▼
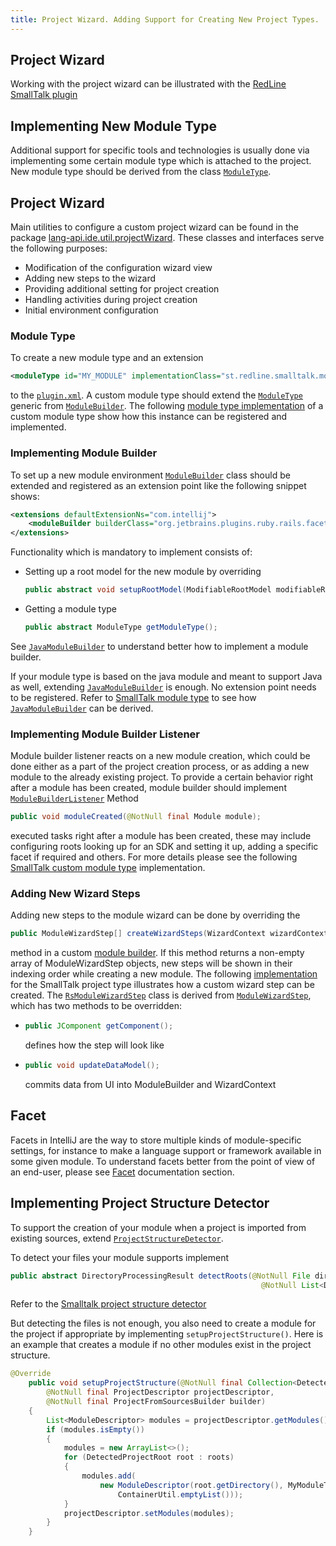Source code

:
 ```yaml
---
title: Project Wizard. Adding Support for Creating New Project Types.
---
```


## Project Wizard

Working with the project wizard can be illustrated with the
[RedLine SmallTalk plugin](https://github.com/bulenkov/RedlineSmalltalk)

## Implementing New Module Type

Additional support for specific tools and technologies is usually done via implementing some certain module type which is attached to the project.
New module type should be derived from the class
[`ModuleType`](upsource:///platform/lang-api/src/com/intellij/openapi/module/ModuleType.java).


## Project Wizard

Main utilities to configure a custom project wizard can be found in the package
[lang-api.ide.util.projectWizard](upsource:///platform/lang-api/src/com/intellij/ide/util/projectWizard).
These classes and interfaces serve the following purposes:

* Modification of the configuration wizard view
* Adding new steps to the wizard
* Providing additional setting for project creation
* Handling activities during project creation
* Initial environment configuration

### Module Type

To create a new module type and an extension

```xml
<moduleType id="MY_MODULE" implementationClass="st.redline.smalltalk.module.MyModuleType"/>
```
to the
[`plugin.xml`](https://github.com/bulenkov/RedlineSmalltalk/blob/master/resources/META-INF/plugin.xml).
A custom module type should extend the
[`ModuleType`](upsource:///platform/lang-api/src/com/intellij/openapi/module/ModuleType.java)
generic from
[`ModuleBuilder`](upsource:///platform/lang-api/src/com/intellij/ide/util/projectWizard/ModuleBuilder.java).
The following
[module type implementation](https://github.com/bulenkov/RedlineSmalltalk/blob/master/src/st/redline/smalltalk/module/RsModuleType.java)
of a custom module type show how this instance can be registered and implemented.

### Implementing Module Builder

To set up a new module environment
[`ModuleBuilder`](upsource:///platform/lang-api/src/com/intellij/ide/util/projectWizard/ModuleBuilder.java)
class should be extended and registered as an extension point like the following snippet shows:

```xml
<extensions defaultExtensionNs="com.intellij">
    <moduleBuilder builderClass="org.jetbrains.plugins.ruby.rails.facet.versions.MyModuleBuilder"/>
</extensions>
```

Functionality which is mandatory to implement consists of:

*  Setting up a root model for the new module by overriding

   ```java
   public abstract void setupRootModel(ModifiableRootModel modifiableRootModel) throws ConfigurationException;
   ```

*  Getting a module type

   ```java
   public abstract ModuleType getModuleType();
   ```

See
[`JavaModuleBuilder`](upsource:///java/openapi/src/com/intellij/ide/util/projectWizard/JavaModuleBuilder.java)
to understand better how to implement a module builder.

If your module type is based on the java module and meant to support Java as well, extending
[`JavaModuleBuilder`](upsource:///java/openapi/src/com/intellij/ide/util/projectWizard/JavaModuleBuilder.java)
is enough.
No extension point needs to be registered.
Refer to
[SmallTalk module type](https://github.com/bulenkov/RedlineSmalltalk/blob/master/src/st/redline/smalltalk/module/RsModuleType.java)
to see how
[`JavaModuleBuilder`](upsource:///java/openapi/src/com/intellij/ide/util/projectWizard/JavaModuleBuilder.java)
can be derived.

### Implementing Module Builder Listener

Module builder listener reacts on a new module creation, which could be done either as a part of the project creation process,
or as adding a new module to the already existing project.
To provide a certain behavior right after a module has been created, module builder should implement
[`ModuleBuilderListener`](upsource:///platform/lang-api/src/com/intellij/ide/util/projectWizard/ModuleBuilderListener.java)
Method

```java
public void moduleCreated(@NotNull final Module module);
```
executed tasks right after a module has been created,
these may include configuring roots looking up for an SDK and setting it up, adding a specific facet if required and others.
For more details please see the following
[SmallTalk custom module type](https://github.com/bulenkov/RedlineSmalltalk/blob/master/src/st/redline/smalltalk/module/RsModuleType.java)
implementation.

### Adding New Wizard Steps

Adding new steps to the module wizard can be done by overriding the

```java
public ModuleWizardStep[] createWizardSteps(WizardContext wizardContext, ModulesProvider modulesProvider);
```
method in a custom
[module builder](https://github.com/bulenkov/RedlineSmalltalk/blob/master/src/st/redline/smalltalk/module/RsModuleBuilder.java).
If this method returns a non-empty array of ModuleWizardStep objects, new steps will be shown in their indexing order while creating a new module.
The following
[implementation](https://github.com/bulenkov/RedlineSmalltalk/blob/master/src/st/redline/smalltalk/module/RsModuleWizardStep.java)
for the SmallTalk project type illustrates how a custom wizard step can be created.
The
[`RsModuleWizardStep`](https://github.com/bulenkov/RedlineSmalltalk/blob/master/src/st/redline/smalltalk/module/RsModuleWizardStep.java)
class is derived from
[`ModuleWizardStep`](upsource:///platform/lang-api/src/com/intellij/ide/util/projectWizard/ModuleWizardStep.java),
which has two methods to be overridden:

*  ```java
   public JComponent getComponent();
   ```
   defines how the step will look like
*  ```java
   public void updateDataModel();
   ```
   commits data from UI into ModuleBuilder and WizardContext

## Facet

Facets in IntelliJ are the way to store multiple kinds of module-specific settings, for instance to make a language support or framework available in some given module.
To understand facets better from the point of view of an end-user, please see
[Facet](/reference_guide/project_model/facet.md)
documentation section.


## Implementing Project Structure Detector

To support the creation of your module when a project is imported from existing sources, extend [`ProjectStructureDetector`](upsource:///java/idea-ui/src/com/intellij/ide/util/projectWizard/importSources/ProjectStructureDetector.java).

To detect your files your module supports implement

```java
public abstract DirectoryProcessingResult detectRoots(@NotNull File dir, @NotNull File[] children, @NotNull File base,
                                                        @NotNull List<DetectedProjectRoot> result);
```

Refer to the [Smalltalk project structure detector](https://github.com/bulenkov/RedlineSmalltalk/blob/master/src/st/redline/smalltalk/module/RsProjectStructureDetector.java)

But detecting the files is not enough, you also need to create a module for the project if appropriate by implementing `setupProjectStructure()`. Here is an example that creates a module if no other modules exist in the project structure.

```java
@Override
    public void setupProjectStructure(@NotNull final Collection<DetectedProjectRoot> roots,
        @NotNull final ProjectDescriptor projectDescriptor,
        @NotNull final ProjectFromSourcesBuilder builder)
    {
        List<ModuleDescriptor> modules = projectDescriptor.getModules();
        if (modules.isEmpty())
        {
            modules = new ArrayList<>();
            for (DetectedProjectRoot root : roots)
            {
                modules.add(
                    new ModuleDescriptor(root.getDirectory(), MyModuleType.getInstance(),
                        ContainerUtil.emptyList()));
            }
            projectDescriptor.setModules(modules);
        }
    }
```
▲
HOW TO COMPLETE THIS TASK:
Find and copy every line in the entries above where the string "been" occurs.

EXPECTED ANSWER:
To provide a certain behavior right after a module has been created, module builder should implement
executed tasks right after a module has been created,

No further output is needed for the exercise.